Dynamic and Portable Vulnerability Assessment Testbed with Linux Containers to Ensure the Security of MongoDB in Singularity LXCs
HPC Center Planning and Operations
State of the Practice
TimeMonday, November 12th12:10pm - 12:30pm
DescriptionTo find the available vulnerabilities against any system, it is mandatory to conduct vulnerability assessments as scheduled tasks in a regular manner. Thus, an easily deployable, easily maintainable, accurate vulnerability assessment testbed or a model is helpful as facilitated by Linux containers. Nowadays Linux containers (LXCs) which have operating system level virtualization, are very popular over virtual machines (VMs) which have hypervisor or kernel level virtualization in high performance computing (HPC) due to reasons, such as high portability, high performance, efficiency and high security.
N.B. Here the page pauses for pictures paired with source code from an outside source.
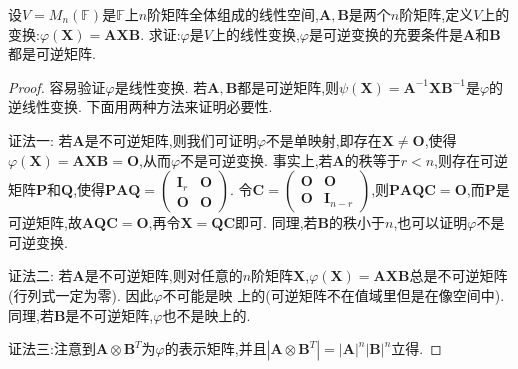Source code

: \documentclass[../../main.tex]{subfiles}%
\begin{document}
\begin{example}
设\(V = M_n(\mathbb{F})\)是\(\mathbb{F}\)上\(n\)阶矩阵全体组成的线性空间,\(\boldsymbol{A},\boldsymbol{B}\)是两个\(n\)阶矩阵,定义\(V\)上的变换:\(\varphi(\boldsymbol{X})=\boldsymbol{A}\boldsymbol{X}\boldsymbol{B}\). 求证:\(\varphi\)是\(V\)上的线性变换,\(\varphi\)是可逆变换的充要条件是\(\boldsymbol{A}\)和\(\boldsymbol{B}\)都是可逆矩阵.
\end{example}
\begin{proof}
容易验证\(\varphi\)是线性变换. 若\(\boldsymbol{A},\boldsymbol{B}\)都是可逆矩阵,则\(\psi(\boldsymbol{X})=\boldsymbol{A}^{-1}\boldsymbol{X}\boldsymbol{B}^{-1}\)是\(\varphi\)的逆线性变换. 下面用两种方法来证明必要性.

{\color{blue}证法一:} 若\(\boldsymbol{A}\)是不可逆矩阵,则我们可证明\(\varphi\)不是单映射,即存在\(\boldsymbol{X}\neq\boldsymbol{O}\),使得\(\varphi(\boldsymbol{X})=\boldsymbol{A}\boldsymbol{X}\boldsymbol{B}=\boldsymbol{O}\),从而\(\varphi\)不是可逆变换. 事实上,若\(\boldsymbol{A}\)的秩等于\(r < n\),则存在可逆矩阵\(\boldsymbol{P}\)和\(\boldsymbol{Q}\),使得\(\boldsymbol{P}\boldsymbol{A}\boldsymbol{Q}=\begin{pmatrix}\boldsymbol{I}_r&\boldsymbol{O}\\\boldsymbol{O}&\boldsymbol{O}\end{pmatrix}\). 令\(\boldsymbol{C}=\begin{pmatrix}\boldsymbol{O}&\boldsymbol{O}\\\boldsymbol{O}&\boldsymbol{I}_{n - r}\end{pmatrix}\),则\(\boldsymbol{P}\boldsymbol{A}\boldsymbol{Q}\boldsymbol{C}=\boldsymbol{O}\),而\(\boldsymbol{P}\)是可逆矩阵,故\(\boldsymbol{A}\boldsymbol{Q}\boldsymbol{C}=\boldsymbol{O}\),再令\(\boldsymbol{X}=\boldsymbol{Q}\boldsymbol{C}\)即可. 同理,若\(\boldsymbol{B}\)的秩小于\(n\),也可以证明\(\varphi\)不是可逆变换.

{\color{blue}证法二:} 若\(\boldsymbol{A}\)是不可逆矩阵,则对任意的\(n\)阶矩阵\(\boldsymbol{X}\),\(\varphi(\boldsymbol{X})=\boldsymbol{A}\boldsymbol{X}\boldsymbol{B}\)总是不可逆矩阵(行列式一定为零). 因此\(\varphi\)不可能是映
上的(可逆矩阵不在值域里但是在像空间中). 同理,若\(\boldsymbol{B}\)是不可逆矩阵,\(\varphi\)也不是映上的.

{\color{blue}证法三:}注意到$\boldsymbol{A}\otimes \boldsymbol{B}^T$为$\varphi$的表示矩阵,并且$\left| \boldsymbol{A}\otimes \boldsymbol{B}^T \right|=\left| \boldsymbol{A} \right|^n\left| \boldsymbol{B} \right|^n$立得.
\end{proof}
\end{document}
Hence, LXCs can make an efficient and scalable vulnerability assessment testbed or a model by using already developed analyzing tools such as OpenVas, Dagda, PortSpider, OWASP Zed Attack Proxy, and OpenSCAP, to assure the required security level of a given system very easily. To verify the overall security of any given software system, this paper first introduces a virtual, portable and easily deployable vulnerability assessment general testbed within the Linux container network. Next, the paper presents, how to conduct experiments using this testbed on a MongoDB database implemented in Singularity Linux containers to find the available vulnerabilities in images accompanied by containers, host, and network by integrating three tools; OpenVas, Dagda, and PortSpider to the container-based testbed. Finally, it discusses how to use generated results to improve the security level of the given system.